In today’s world of increasing gender equality, women make strides everyday towards better, happier, more productive lives. However, the same cannot be said for men. Men, as a group, show a disturbing trend of living shorter, sadder, more traumatic lives. Men perpetrate the majority of violent crimes; they are more likely to commit suicide; and they are more susceptible to addiction and substance abuse (Holloway). Men experience more severe chronic illness, have higher death rates from the top fifteen causes of death, and die nearly seven years younger than women (Courtenay 1385). Psychologists, sociologists, gender theorists, and other experts think that these discrepancies between men and women are due toxic masculinity. Toxic masculinity can be defined as “a narrow and repressive description of manhood, designating manhood as defined by violence, sex, status and aggression” (O’Malley). According to theory, toxic masculinity demands that men maintain a very specific and restrictive type of masculinity, one that causes significant emotional trauma and takes measurable tolls on their lives and the lives of others. Masculinity controls the emotions and actions of just under half the population and yet is rarely analyzed or criticized in mainstream culture. 

Few places demonstrate the effects of toxic masculinity as obviously as college campuses. Every news cycle sees an emerging story of hazing, suicide, sexual assault, and drug and alcohol abuse on college campuses. The university environment is the ground on which many young adults develop their identities. It is their first time without parental or authority figure supervision, they are still developing physically, emotionally, and mentally, and often the behaviors and beliefs they develop in college last the rest of their lives. Additionally, college provides ample opportunities to for young men to gather and learn from each other and create their own social groups. By examining the specific issues plaguing men (violent crime, drug/alcohol abuse, risk taking behavior, and poor mental health and suicide) in the context of young college men, we see specific parallels and how toxic masculinity plays a role in those trends. Toxic masculinity significantly contributes to the issues of hazing, binge drinking, drug abuse, poor mental health, and suicide in college men. In order to address these issues, we must address the way men socially learn, teach, enforce, and express manhood.

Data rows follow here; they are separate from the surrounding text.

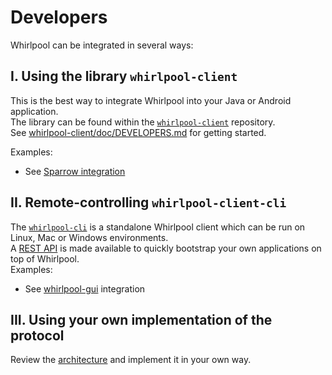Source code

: # Developers

Whirlpool can be integrated in several ways:

## I. Using the library `whirlpool-client`
This is the best way to integrate Whirlpool into your Java or Android application.  
The library can be found within the [`whirlpool-client`](https://code.samourai.io/whirlpool/whirlpool-client) repository.  
See [whirlpool-client/doc/DEVELOPERS.md](https://code.samourai.io/whirlpool/whirlpool-client/-/blob/develop/doc/DEVELOPERS.md) for getting started.

Examples:
- See [Sparrow integration](https://github.com/sparrowwallet/sparrow/tree/master/src/main/java/com/sparrowwallet/sparrow/whirlpool)

## II. Remote-controlling `whirlpool-client-cli`
The [`whirlpool-cli`](https://code.samourai.io/whirlpool/whirlpool-client-cli) is a standalone Whirlpool client which can be run on Linux, Mac or Windows environments.  
A [REST API](https://code.samourai.io/whirlpool/whirlpool-client-cli/-/blob/develop/doc/API.md) is made available to quickly bootstrap your own applications on top of Whirlpool.  
Examples:
- See [whirlpool-gui](https://code.samourai.io/whirlpool/whirlpool-gui/-/tree/develop/app/mainProcess) integration

## III. Using your own implementation of the protocol
Review the [architecture](ARCHITECTURE.md) and implement it in your own way.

To address the ills caused by toxic masculinity, we must first understand what toxic masculinity is and how it develops. Masculinity is defined by the Oxford Dictionary of Media and Communication as “the social roles, behaviors, and values culturally prescribed for males in a particular society in a given period.” Masculinity, despites its homogenous representation in media, comes in many different variations. Every race, culture, region, and religion has their own sets of norms and expectations for men, and of course, not all of those masculinities are toxic. According to the Good Men Project, a media company dedicated to exploring the many facets of masculinity, toxic masculinity is a “narrow and repressive description of manhood, designating manhood as defined by violence, sex, status and aggression” (O’Malley). Toxic masculinity emphasizes manliness through physical strength, sex, and rejection of feminine characteristics or behaviors. Toxic masculinity, with its strong component of social enforcement, is strongly tied to hegemonic masculinity, because it is the prevailing, dominant expression of masculinity. 

While American conceptions of masculinity are not the only unhealthy or destructive ones, American masculinity is surprisingly homogenous and restrictive for such a diverse, developed country. The rules of manhood in America are taught early on in boyhood and are enforced through mocking, violence, and social ostracization (Kimmel 233). Michael Kimmel refers to these rules as “The Guy Code”; men learn these rules from the media they consume, their peers, their parents, their teachers, and their coaches (232).  From a young age, boys are taught that the only “manly” emotion is anger and that compromise is equivalent to weakness (Kimmel 229-230). They are taught to be aggressive and to reject things that are considered feminine. This process is not intentional, conscious indoctrination, rather it is a tacit passing down and reaffirming of outdated standards. 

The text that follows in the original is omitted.